I find this rather oddly phrased.

LLMs hallucinate because they are language models. They are stochastic models of language. They model language, not truth.

If the “truthy” responses are common in their training set for a given prompt, you might be more likely to get something useful as output. Feels like we fell into that idea and said - ok this is useful as an information retrieval tool. And now we use RL to reinforce that useful behaviour. But still, it’s a (biased) language model.

I don’t think that’s how humans work. There’s more to it. We need a model of language, but it’s not sufficient to explain our mental mechanisms. We have other ways of thinking than generating language fragments.

Trying to eliminate cases where a stochastic model the size of an LLM gives “undesirable” or “untrue” responses seems rather odd.

crystal_revenge 5 days ago | parent | next [-]

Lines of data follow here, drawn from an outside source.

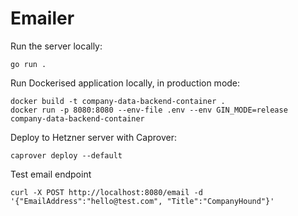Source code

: # Emailer

Run the server locally:

```
go run .
```

Run Dockerised application locally, in production mode:

```
docker build -t company-data-backend-container .
docker run -p 8080:8080 --env-file .env --env GIN_MODE=release company-data-backend-container
```

Deploy to Hetzner server with Caprover:

```
caprover deploy --default
```

Test email endpoint

```
curl -X POST http://localhost:8080/email -d '{"EmailAddress":"hello@test.com", "Title":"CompanyHound"}'
```
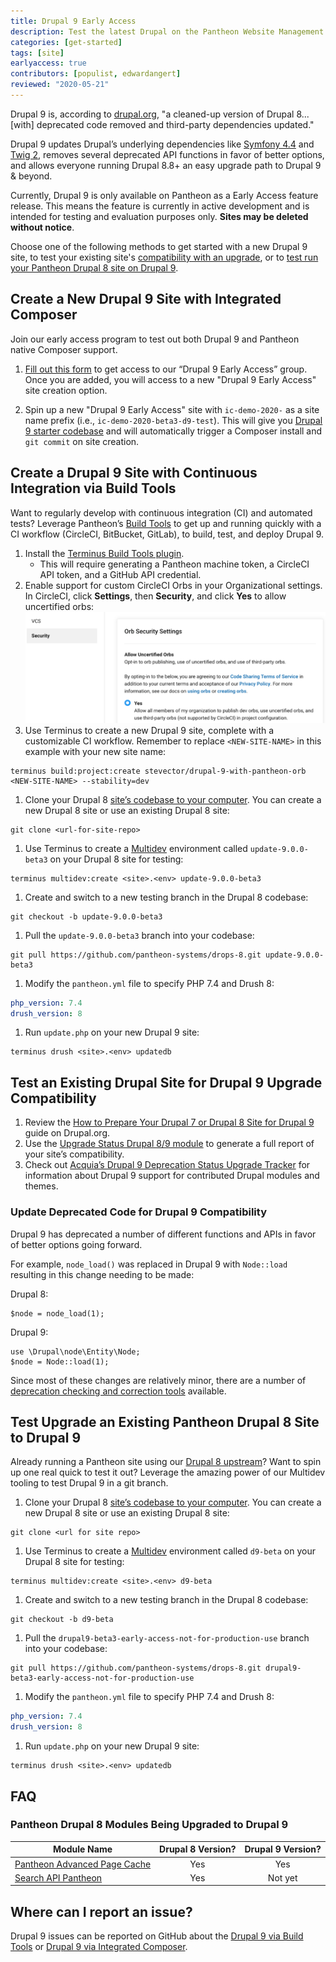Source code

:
 ```yaml
---
title: Drupal 9 Early Access
description: Test the latest Drupal on the Pantheon Website Management Platform.
categories: [get-started]
tags: [site]
earlyaccess: true
contributors: [populist, edwardangert]
reviewed: "2020-05-21"
---
```


Drupal 9 is, according to [drupal.org](https://www.drupal.org/docs/understanding-drupal/drupal-9-resources), "a cleaned-up version of Drupal 8... \[with] deprecated code removed and third-party dependencies updated."

Drupal 9 updates Drupal’s underlying dependencies like [Symfony 4.4](https://symfony.com/releases/4.4) and [Twig 2](https://twig.symfony.com/doc/2.x/index.html), removes several deprecated API functions in favor of better options, and allows everyone running Drupal 8.8+ an easy upgrade path to Drupal 9 & beyond.

<Alert title="Warning" type="danger">

Currently, Drupal 9 is only available on Pantheon as a Early Access feature release. This means the feature is currently in active development and is intended for testing and evaluation purposes only. **Sites may be deleted without notice**.

</Alert>

Choose one of the following methods to get started with a new Drupal 9 site, to test your existing site's [compatibility with an upgrade](#test-an-existing-drupal-site-for-drupal-9-upgrade-compatibility), or to [test run your Pantheon Drupal 8 site on Drupal 9](#test-upgrade-an-existing-pantheon-drupal-8-site-to-drupal-9).

## Create a New Drupal 9 Site with Integrated Composer

Join our early access program to test out both Drupal 9 and Pantheon native Composer support.

1. [Fill out this form](https://docs.google.com/forms/d/1lahWKMT2VHXfr9hg15VIQY2Kn6z_j77o7Te6hZqsNgw) to get access to our “Drupal 9 Early Access” group. Once you are added, you will access to a new "Drupal 9 Early Access" site creation option.

1. Spin up a new "Drupal 9 Early Access" site with `ic-demo-2020-` as a site name prefix (i.e., `ic-demo-2020-beta3-d9-test`). This will give you [Drupal 9 starter codebase](https://github.com/stevector/drupal-9-project) and will automatically trigger a Composer install and `git commit` on site creation.

## Create a Drupal 9 Site with Continuous Integration via Build Tools

Want to regularly develop with continuous integration (CI) and automated tests? Leverage Pantheon’s [Build Tools](/guides/build-tools) to get up and running quickly with a CI workflow (CircleCI, BitBucket, GitLab), to build, test, and deploy Drupal 9.

1. Install the [Terminus Build Tools plugin](https://github.com/pantheon-systems/terminus-build-tools-plugin).
   - This will require generating a Pantheon machine token, a CircleCI API token, and a GitHub API credential.
1. Enable support for custom CircleCI Orbs in your Organizational settings. In CircleCI, click **Settings**, then **Security**, and click **Yes** to allow uncertified orbs:
   ![Allow Uncertified Orbs in CircleCI](../images/circleci/circleci-allow-uncertified-orbs.png)
1. Use Terminus to create a new Drupal 9 site, complete with a customizable CI workflow. Remember to replace `<NEW-SITE-NAME>` in this example with your new site name:

  ```bash{promptUser: user}
  terminus build:project:create stevector/drupal-9-with-pantheon-orb <NEW-SITE-NAME> --stability=dev
  ```

1. Clone your Drupal 8 [site’s codebase to your computer](https://pantheon.io/docs/local-development#get-the-code). You can create a new Drupal 8 site or use an existing Drupal 8 site:

  ```bash{promptUser: user}
  git clone <url-for-site-repo>
  ```

1. Use Terminus to create a [Multidev](/multidev) environment called `update-9.0.0-beta3` on your Drupal 8 site for testing:

  ```bash{promptUser: user}
  terminus multidev:create <site>.<env> update-9.0.0-beta3
  ```

1. Create and switch to a new testing branch in the Drupal 8 codebase:

  ```bash{promptUser: user}
  git checkout -b update-9.0.0-beta3
  ```

1. Pull the `update-9.0.0-beta3` branch into your codebase:

  ```bash{promptUser: user}
  git pull https://github.com/pantheon-systems/drops-8.git update-9.0.0-beta3
  ```

1. Modify the `pantheon.yml` file to specify PHP 7.4 and Drush 8:

  ```yaml:title=pantheon.yml
  php_version: 7.4
  drush_version: 8
  ```

1. Run `update.php` on your new Drupal 9 site:

  ```bash{promptUser: user}
  terminus drush <site>.<env> updatedb
  ```

## Test an Existing Drupal Site for Drupal 9 Upgrade Compatibility

1. Review the [How to Prepare Your Drupal 7 or Drupal 8 Site for Drupal 9](https://www.drupal.org/docs/9/how-to-prepare-your-drupal-7-or-8-site-for-drupal-9) guide on Drupal.org.
1. Use the [Upgrade Status Drupal 8/9 module](https://www.drupal.org/project/upgrade_status) to generate a full report of your site’s compatibility.
1. Check out [Acquia’s Drupal 9 Deprecation Status Upgrade Tracker](https://dev.acquia.com/drupal9/deprecation_status) for information about Drupal 9 support for contributed Drupal modules and themes.

### Update Deprecated Code for Drupal 9 Compatibility

Drupal 9 has deprecated a number of different functions and APIs in favor of better options going forward.

For example, `node_load()` was replaced in Drupal 9 with `Node::load` resulting in this change needing to be made:

Drupal 8:

```none
$node = node_load(1);
```

Drupal 9:

```none
use \Drupal\node\Entity\Node;
$node = Node::load(1);
```

Since most of these changes are relatively minor, there are a number of [deprecation checking and correction tools](https://www.drupal.org/docs/9/how-to-prepare-your-drupal-7-or-8-site-for-drupal-9/deprecation-checking-and-correction-tools) available.

## Test Upgrade an Existing Pantheon Drupal 8 Site to Drupal 9

Already running a Pantheon site using our [Drupal 8 upstream](https://github.com/pantheon-systems/drops-8)? Want to spin up one real quick to test it out? Leverage the amazing power of our Multidev tooling to test Drupal 9 in a git branch.

1. Clone your Drupal 8 [site’s codebase to your computer](https://pantheon.io/docs/local-development#get-the-code). You can create a new Drupal 8 site or use an existing Drupal 8 site:

  ```bash{promptUser: user}
  git clone <url for site repo>
  ```

1. Use Terminus to create a [Multidev](/multidev) environment called `d9-beta` on your Drupal 8 site for testing:

  ```bash{promptUser: user}
  terminus multidev:create <site>.<env> d9-beta
  ```

1. Create and switch to a new testing branch in the Drupal 8 codebase:

  ```bash{promptUser: user}
  git checkout -b d9-beta
  ```

1. Pull the `drupal9-beta3-early-access-not-for-production-use` branch into your codebase:

  ```bash{promptUser: user}
  git pull https://github.com/pantheon-systems/drops-8.git drupal9-beta3-early-access-not-for-production-use
  ```

1. Modify the `pantheon.yml` file to specify PHP 7.4 and Drush 8:

  ```yaml:title=pantheon.yml
  php_version: 7.4
  drush_version: 8
  ```

1. Run `update.php` on your new Drupal 9 site:

  ```bash{promptUser: user}
  terminus drush <site>.<env> updatedb
  ```

## FAQ

### Pantheon Drupal 8 Modules Being Upgraded to Drupal 9

| Module Name                                                                                 | Drupal 8 Version? | Drupal 9 Version? |
|---------------------------------------------------------------------------------------------|:-----------:|:-----------:|
| [Pantheon Advanced Page Cache](https://www.drupal.org/project/pantheon_advanced_page_cache) |     Yes     |     Yes     |
| [Search API Pantheon](https://www.drupal.org/project/search_api_pantheon)                   |     Yes     |   Not yet   |

## Where can I report an issue?

Drupal 9 issues can be reported on GitHub about the [Drupal 9 via Build Tools](https://github.com/stevector/drupal-9-with-pantheon-orb/issues) or [Drupal 9 via Integrated Composer](https://github.com/stevector/drupal-9-project/issues).
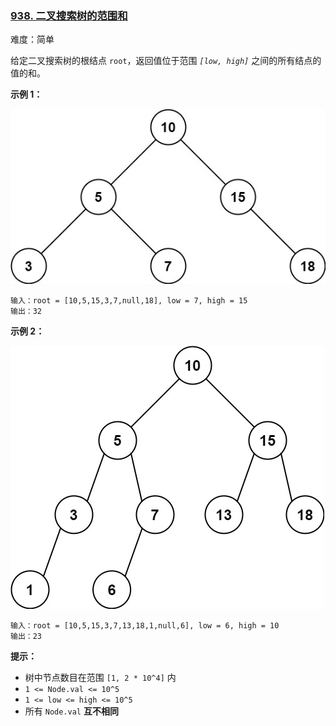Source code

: ### [938\. 二叉搜索树的范围和](https://leetcode.cn/problems/range-sum-of-bst/)

难度：简单

给定二叉搜索树的根结点 `root`，返回值位于范围 _`[low, high]`_ 之间的所有结点的值的和。

**示例 1：**

![](./assets/img/Question0938_01.jpg)

```
输入：root = [10,5,15,3,7,null,18], low = 7, high = 15
输出：32
```

**示例 2：**

![](./assets/img/Question0938_02.jpg)

```
输入：root = [10,5,15,3,7,13,18,1,null,6], low = 6, high = 10
输出：23
```

**提示：**

-   树中节点数目在范围 `[1, 2 * 10^4]` 内
-   `1 <= Node.val <= 10^5`
-   `1 <= low <= high <= 10^5`
-   所有 `Node.val` **互不相同**
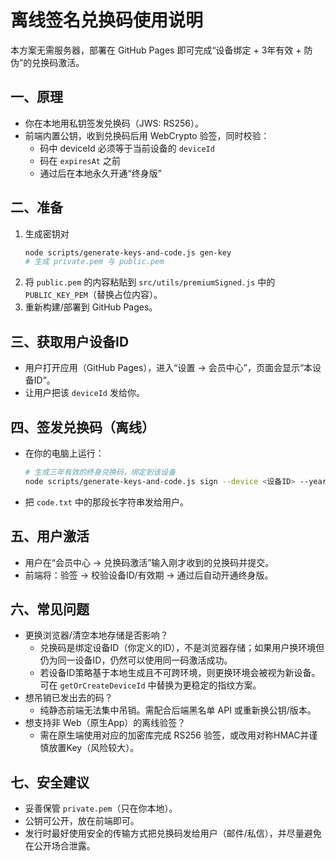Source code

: # 离线签名兑换码使用说明

本方案无需服务器，部署在 GitHub Pages 即可完成“设备绑定 + 3年有效 + 防伪”的兑换码激活。

## 一、原理
- 你在本地用私钥签发兑换码（JWS: RS256）。
- 前端内置公钥，收到兑换码后用 WebCrypto 验签，同时校验：
  - 码中 deviceId 必须等于当前设备的 `deviceId`
  - 码在 `expiresAt` 之前
  - 通过后在本地永久开通“终身版”

## 二、准备
1. 生成密钥对
   ```bash
   node scripts/generate-keys-and-code.js gen-key
   # 生成 private.pem 与 public.pem
   ```
2. 将 `public.pem` 的内容粘贴到 `src/utils/premiumSigned.js` 中的 `PUBLIC_KEY_PEM`（替换占位内容）。
3. 重新构建/部署到 GitHub Pages。

## 三、获取用户设备ID
- 用户打开应用（GitHub Pages），进入“设置 → 会员中心”，页面会显示“本设备ID”。
- 让用户把该 `deviceId` 发给你。

## 四、签发兑换码（离线）
- 在你的电脑上运行：
  ```bash
  # 生成三年有效的终身兑换码，绑定到该设备
  node scripts/generate-keys-and-code.js sign --device <设备ID> --years 3 --plan lifetime --out code.txt
  ```
- 把 `code.txt` 中的那段长字符串发给用户。

## 五、用户激活
- 用户在“会员中心 → 兑换码激活”输入刚才收到的兑换码并提交。
- 前端将：验签 → 校验设备ID/有效期 → 通过后自动开通终身版。

## 六、常见问题
- 更换浏览器/清空本地存储是否影响？
  - 兑换码是绑定设备ID（你定义的ID），不是浏览器存储；如果用户换环境但仍为同一设备ID，仍然可以使用同一码激活成功。
  - 若设备ID策略基于本地生成且不可跨环境，则更换环境会被视为新设备。可在 `getOrCreateDeviceId` 中替换为更稳定的指纹方案。
- 想吊销已发出去的码？
  - 纯静态前端无法集中吊销。需配合后端黑名单 API 或重新换公钥/版本。
- 想支持非 Web（原生App）的离线验签？
  - 需在原生端使用对应的加密库完成 RS256 验签，或改用对称HMAC并谨慎放置Key（风险较大）。

## 七、安全建议
- 妥善保管 `private.pem`（只在你本地）。
- 公钥可公开，放在前端即可。
- 发行时最好使用安全的传输方式把兑换码发给用户（邮件/私信），并尽量避免在公开场合泄露。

People also tend not to understand the absurdity of assuming that we can make LLMs stop hallucinating. It would imply not only that truth is absolutely objective, but that it exists on some smooth manifold which language can be mapped to.

That means there would be some high dimensional surface representing "all true things". Any fact could be trivially resolved as "true" or "false" simply by exploring whether or not it was represented on this surface. Where or not "My social security number is 123-45-6789" is true could be determined simply by checking whether or not that statement was mappable to the truth manifold. Likewise you could wander around that truth manifold and start generating output of all true things.

If such a thing existed it would make even the wildest fantasies about AGI seem tame.

edit: To simplify it further, this would imply you could have an 'is_true(statement: string): bool' function for any arbitrary statement in English.

jdietrich 5 days ago | parent | next [-]

>People also tend not to understand the absurdity of assuming that we can make LLMs stop hallucinating. It would imply not only that truth is absolutely objective, but that it exists on some smooth manifold which language can be mapped to.

Frankly, this is a silly line of argument. There is a vast spectrum between regularly inventing non-existent citations and total omniscience. "We can't define objective truth" isn't a gotcha, it's just irrelevant.

Nobody in the field is talking about or working on completely eliminating hallucinations in some grand philosophical sense, they're just grinding away at making the error rate go down, because that makes models more useful. As shown in this article, relatively simple changes can have a huge effect and meaningful progress is being made very rapidly.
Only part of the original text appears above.